Die Bevollmächtigten haben nach Austausch ihrer in guter und gehöriger Form befundenen Vollmachten nachstehendes vereinbart:
KAPITEL I
Verlauf der Staatsgrenze
Artikel 1
Die Staatsgrenze zwischen der Republik Österreich und der Ungarischen Volksrepublik verläuft so, wie sie auf Grund
des Artikels 27 Punkt 1 des Friedensvertrages von Trianon vom 4. Juni 1920,
des Artikels 27 Punkt 5 des Staatsvertrages von Saint-Germain-en-Laye vom 10. September 1919,
des Venediger Protokolls vom 13. Oktober 1921, betreffend die Regelung der westungarischen Frage,
der Entscheidung des Völkerbundrates vom 19. September 1922 und der Vereinbarung der beiden Vertragschließenden Staaten vom 22. November 1922 über die Kompensation gewisser Gebiete (Convention du 22 novembre 1922 au sujet de certaines compensations),
von einem Grenzregelungsausschuß in den Jahren 1922 bis 1924 an Ort und Stelle festgelegt und vermarkt worden ist und
durch Artikel 1 Punkt 1 des Friedensvertrages mit Ungarn vom 10. Februar 1947 sowie
durch Artikel 5 des Österreichischen Staatsvertrages vom 15. Mai 1955 entsprechend dem Stand vom 1. Jänner 1938 bestätigt wurde,
unter Berücksichtigung dessen, daß infolge der gemäß Artikel 1 Punkt 4 lit. c des Friedensvertrages mit Ungarn vom 10. Februar 1947 zwischen Ungarn und der Tschechoslowakei durchgeführten Grenzänderungen die österreichisch-ungarische Staatsgrenze verkürzt worden ist.
Artikel 2
Die Staatsgrenze grenzt die Hoheitsgebiete der beiden Vertragschließenden Staaten sowohl auf der Erdoberfläche als auch ohne Ausnahme in lotrechter Richtung im Luftraum und unter der Erdoberfläche voneinander ab.
Artikel 3
Die Staatsgrenze bleibt unter Berücksichtigung der im Artikel 1 erwähnten Grenzverkürzungen auch weiterhin in die vom Grenzregelungsausschuß festgelegten Abschnitte und Unterabschnitte geteilt.
Artikel 4
(1) Der Verlauf der vom Grenzregelungsausschuß festgelegten Staatsgrenze ist unveränderlich, und zwar auch dann, wenn in der Folge, sei es aus Gründen geographischer Natur (zum Beispiel Verlegung des Bettes eines Flußlaufes), sei es durch Bauten oder aus irgendwelchen sonstigen Gründen, Veränderungen im Gelände eingetreten sind oder noch eintreten.

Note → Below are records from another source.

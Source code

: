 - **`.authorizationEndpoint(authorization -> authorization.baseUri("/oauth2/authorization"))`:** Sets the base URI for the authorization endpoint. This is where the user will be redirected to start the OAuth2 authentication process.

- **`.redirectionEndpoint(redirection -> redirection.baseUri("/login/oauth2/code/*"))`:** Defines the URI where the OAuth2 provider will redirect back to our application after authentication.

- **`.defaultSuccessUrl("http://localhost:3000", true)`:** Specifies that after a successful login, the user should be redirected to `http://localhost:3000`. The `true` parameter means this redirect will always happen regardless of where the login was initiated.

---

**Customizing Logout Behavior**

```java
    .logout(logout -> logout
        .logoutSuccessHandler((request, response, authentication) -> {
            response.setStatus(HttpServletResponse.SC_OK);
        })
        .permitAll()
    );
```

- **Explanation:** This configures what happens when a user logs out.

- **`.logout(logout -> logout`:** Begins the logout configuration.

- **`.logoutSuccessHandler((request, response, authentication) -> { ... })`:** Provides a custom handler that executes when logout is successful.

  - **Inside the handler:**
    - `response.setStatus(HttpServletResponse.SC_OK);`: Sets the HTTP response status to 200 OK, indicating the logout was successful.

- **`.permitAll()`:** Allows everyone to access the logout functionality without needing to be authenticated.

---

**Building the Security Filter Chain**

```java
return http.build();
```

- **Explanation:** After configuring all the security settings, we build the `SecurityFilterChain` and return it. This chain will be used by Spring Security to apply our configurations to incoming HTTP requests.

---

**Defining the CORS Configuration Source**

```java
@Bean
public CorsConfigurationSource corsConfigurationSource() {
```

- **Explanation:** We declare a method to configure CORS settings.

(2) Soweit die Staatsgrenze in Gewässern verläuft, werden die Vertragschließenden Staaten im Rahmen des Vertrages zwischen der Republik Österreich und der Ungarischen Volksrepublik über die Regelung der wasserwirtschaftlichen Fragen im Grenzgebiet vom 9. April 1956 für eine entsprechende Erhaltung der Ufer sorgen, damit diese Gewässer, sofern grundsätzliche wasserwirtschaftliche Interessen nicht entgegenstehen, nach Möglichkeit in ihrer ursprünglichen Lage verbleiben.
Abs. 1: Verfassungsbestimmung
Artikel 4
(1) Der Verlauf der Staatsgrenze ist unbeweglich und zwar auch dann, wenn natürliche Veränderungen im Gelände eintreten; dies gilt auch für den Verlauf der Staatsgrenze in Gewässern.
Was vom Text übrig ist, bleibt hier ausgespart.